December 16, 2015
One of the most influential lens designers in history, Paul Rudolph was born in 1858, and raised in Thuringia, in central Germany. He attended universities at Munich, Leipzig, and Jena, graduating from that last in 1884 with a degree in mathematics. Although his original intent had been to teach, Rudolph instead took a job with the firm Carl Zeiss of Jena, working as an assistant to Ernst Abbe.
Abbe and Otto Schott had just built a new glassworks at Jena, providing new materials for lens manufacturing. Rudolph was tasked with designing improve microscope objectives, experimenting with the new glass types; additionally, it fell to him to start a photographic lens line for Zeiss. The alliance proved a productive one: between 1890 and 1893 Rudolph designed the Anastigmat series of lenses (later known as Protar lenses) which were successful for many years.
A Zeiss Anastigmat lens
In 1896, Rudolph designed the Planar lens, based on a telescope objective by Gauss. In it, Rudolph introduced the use of a buried surface, which corrects chromatic aberration. His was not the first double Gaussian lens design, but it remains one of the finest and most versatile, and is still the basis for many short- and medium-focus fast lenses for motion picture use, and for small- to medium-format still cameras.
His next design effort, the Unar, was a good lens when he designed it in 1899, and evolved over the next three years into the most successful lens design of his career, the famous Zeiss Tessar. The Tessar was then, and still is today, the world’s most widely used and copied photographic lens. Zeiss had a monopoly on the design until the patent expired in 1920 but in the meanwhile, licensed its patent to several other manufacturers, including Ross in England, and Bausch and Lomb in the USA.
A Bausch and Lomb Zeiss tessar lens
In those years, designers were paid royalties on the sales of their products, and in 1911, Rudolph was able to retire, a wealthy man.
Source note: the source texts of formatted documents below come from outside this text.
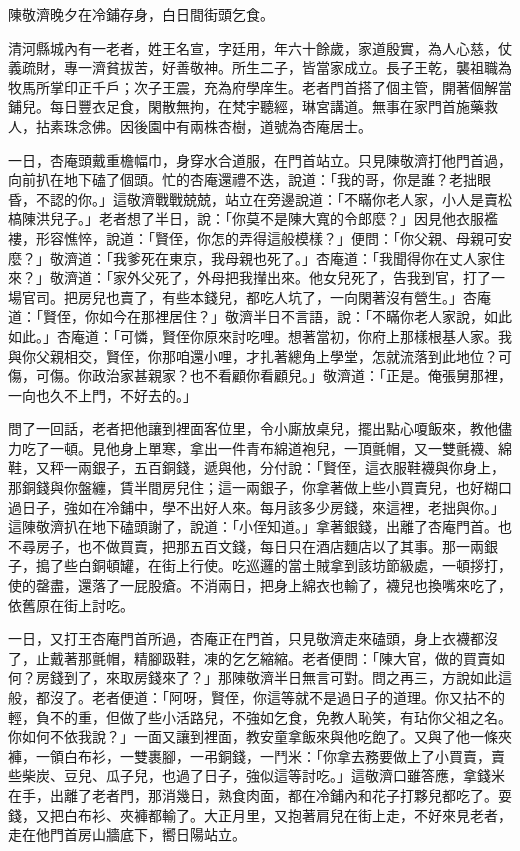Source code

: 陳敬濟晚夕在冷鋪存身，白日間街頭乞食。

清河縣城內有一老者，姓王名宣，字廷用，年六十餘歲，家道殷實，為人心慈，仗義疏財，專一濟貧拔苦，好善敬神。所生二子，皆當家成立。長子王乾，襲祖職為牧馬所掌印正千戶；次子王震，充為府學庠生。老者門首搭了個主管，開著個解當鋪兒。每日豐衣足食，閑散無拘，在梵宇聽經，琳宮講道。無事在家門首施藥救人，拈素珠念佛。因後園中有兩株杏樹，道號為杏庵居士。

一日，杏庵頭戴重檐幅巾，身穿水合道服，在門首站立。只見陳敬濟打他門首過，向前扒在地下磕了個頭。忙的杏庵還禮不迭，說道：「我的哥，你是誰？老拙眼昏，不認的你。」這敬濟戰戰兢兢，站立在旁邊說道：「不瞞你老人家，小人是賣松槁陳洪兒子。」老者想了半日，說：「你莫不是陳大寬的令郎麼？」因見他衣服襤褸，形容憔悴，說道：「賢侄，你怎的弄得這般模樣？」便問：「你父親、母親可安麼？」敬濟道：「我爹死在東京，我母親也死了。」杏庵道：「我聞得你在丈人家住來？」敬濟道：「家外父死了，外母把我攆出來。他女兒死了，告我到官，打了一場官司。把房兒也賣了，有些本錢兒，都吃人坑了，一向閑著沒有營生。」杏庵道：「賢侄，你如今在那裡居住？」敬濟半日不言語，說：「不瞞你老人家說，如此如此。」杏庵道：「可憐，賢侄你原來討吃哩。想著當初，你府上那樣根基人家。我與你父親相交，賢侄，你那咱還小哩，才扎著總角上學堂，怎就流落到此地位？可傷，可傷。你政治家甚親家？也不看顧你看顧兒。」敬濟道：「正是。俺張舅那裡，一向也久不上門，不好去的。」

問了一回話，老者把他讓到裡面客位里，令小廝放桌兒，擺出點心嗄飯來，教他儘力吃了一頓。見他身上單寒，拿出一件青布綿道袍兒，一頂氈帽，又一雙氈襪、綿鞋，又秤一兩銀子，五百銅錢，遞與他，分付說：「賢侄，這衣服鞋襪與你身上，那銅錢與你盤纏，賃半間房兒住；這一兩銀子，你拿著做上些小買賣兒，也好糊口過日子，強如在冷鋪中，學不出好人來。每月該多少房錢，來這裡，老拙與你。」這陳敬濟扒在地下磕頭謝了，說道：「小侄知道。」拿著銀錢，出離了杏庵門首。也不尋房子，也不做買賣，把那五百文錢，每日只在酒店麵店以了其事。那一兩銀子，搗了些白銅頓罐，在街上行使。吃巡邏的當土賊拿到該坊節級處，一頓拶打，使的罄盡，還落了一屁股瘡。不消兩日，把身上綿衣也輸了，襪兒也換嘴來吃了，依舊原在街上討吃。

一日，又打王杏庵門首所過，杏庵正在門首，只見敬濟走來磕頭，身上衣襪都沒了，止戴著那氈帽，精腳趿鞋，凍的乞乞縮縮。老者便問：「陳大官，做的買賣如何？房錢到了，來取房錢來了？」那陳敬濟半日無言可對。問之再三，方說如此這般，都沒了。老者便道：「阿呀，賢侄，你這等就不是過日子的道理。你又拈不的輕，負不的重，但做了些小活路兒，不強如乞食，免教人恥笑，有玷你父祖之名。你如何不依我說？」一面又讓到裡面，教安童拿飯來與他吃飽了。又與了他一條夾褲，一領白布衫，一雙裹腳，一弔銅錢，一鬥米：「你拿去務要做上了小買賣，賣些柴炭、豆兒、瓜子兒，也過了日子，強似這等討吃。」這敬濟口雖答應，拿錢米在手，出離了老者門，那消幾日，熟食肉面，都在冷鋪內和花子打夥兒都吃了。耍錢，又把白布衫、夾褲都輸了。大正月里，又抱著肩兒在街上走，不好來見老者，走在他門首房山牆底下，嚮日陽站立。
But inflation in post-World War Germany brought him financial ruin, and so at age 62, Rudolph returned to work, first at Zeiss for a short time, and then for Meyer, at Goerlitz, in Germany.
It was while working here that Rudolph designed the Plasmat, a convertible lens for large format cameras, and a series of Makro Plasmat lenses for the motion picture industry. Despite its tendency to flare, due to the number of separated elements in its design, the plasmat was well liked and widely used. In the 1930’s, Zeiss introduced an anti-flare lens coating; at that point the plasmat became the basis for many excellent modern view camera lenses (including the Symmar f5.6 from Schneider, the Sironar from Rodenstock, and the Fujinon W series from Fuji). In 1933, having finally recovered financially, Rudolph retired again. He died in 1935.